Below are the entries; return exactly the line with "($L = \infty$" and every later line, without anything else.

Document images with source code
= = = = =

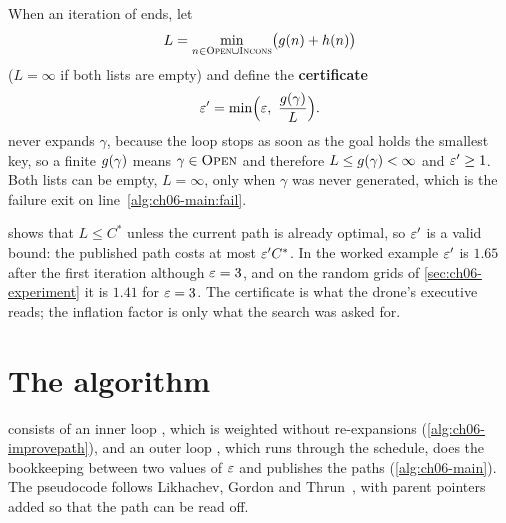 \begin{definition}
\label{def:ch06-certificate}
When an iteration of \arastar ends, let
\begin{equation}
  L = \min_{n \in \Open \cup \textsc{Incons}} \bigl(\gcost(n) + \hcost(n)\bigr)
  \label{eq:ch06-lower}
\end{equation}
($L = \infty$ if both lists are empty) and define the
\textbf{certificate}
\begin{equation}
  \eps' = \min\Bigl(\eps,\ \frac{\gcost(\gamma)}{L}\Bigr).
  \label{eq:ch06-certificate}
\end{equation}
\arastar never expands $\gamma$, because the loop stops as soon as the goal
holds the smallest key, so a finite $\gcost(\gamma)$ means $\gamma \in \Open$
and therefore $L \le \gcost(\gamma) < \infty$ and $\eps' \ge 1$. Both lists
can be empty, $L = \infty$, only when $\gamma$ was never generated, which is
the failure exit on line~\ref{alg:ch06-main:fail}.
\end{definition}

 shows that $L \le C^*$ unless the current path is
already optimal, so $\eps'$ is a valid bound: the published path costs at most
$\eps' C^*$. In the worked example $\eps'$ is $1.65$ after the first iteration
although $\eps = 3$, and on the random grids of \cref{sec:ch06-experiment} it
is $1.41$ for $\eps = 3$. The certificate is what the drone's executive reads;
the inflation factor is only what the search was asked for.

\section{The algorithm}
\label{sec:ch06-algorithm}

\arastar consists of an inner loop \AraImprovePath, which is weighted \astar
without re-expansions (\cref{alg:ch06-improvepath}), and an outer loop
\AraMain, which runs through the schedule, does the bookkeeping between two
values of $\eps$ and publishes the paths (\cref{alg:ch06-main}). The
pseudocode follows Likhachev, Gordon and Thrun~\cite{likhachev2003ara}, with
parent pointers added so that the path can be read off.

= = = = =

**Written response**.
($L = \infty$ if both lists are empty) and define the
\textbf{certificate}
\begin{equation}
  \eps' = \min\Bigl(\eps,\ \frac{\gcost(\gamma)}{L}\Bigr).
  \label{eq:ch06-certificate}
\end{equation}
\arastar never expands $\gamma$, because the loop stops as soon as the goal
holds the smallest key, so a finite $\gcost(\gamma)$ means $\gamma \in \Open$
and therefore $L \le \gcost(\gamma) < \infty$ and $\eps' \ge 1$. Both lists
can be empty, $L = \infty$, only when $\gamma$ was never generated, which is
the failure exit on line~\ref{alg:ch06-main:fail}.
\end{definition}

 shows that $L \le C^*$ unless the current path is
already optimal, so $\eps'$ is a valid bound: the published path costs at most
$\eps' C^*$. In the worked example $\eps'$ is $1.65$ after the first iteration
although $\eps = 3$, and on the random grids of \cref{sec:ch06-experiment} it
is $1.41$ for $\eps = 3$. The certificate is what the drone's executive reads;
the inflation factor is only what the search was asked for.

\section{The algorithm}
\label{sec:ch06-algorithm}

\arastar consists of an inner loop \AraImprovePath, which is weighted \astar
without re-expansions (\cref{alg:ch06-improvepath}), and an outer loop
\AraMain, which runs through the schedule, does the bookkeeping between two
values of $\eps$ and publishes the paths (\cref{alg:ch06-main}). The
pseudocode follows Likhachev, Gordon and Thrun~\cite{likhachev2003ara}, with
parent pointers added so that the path can be read off.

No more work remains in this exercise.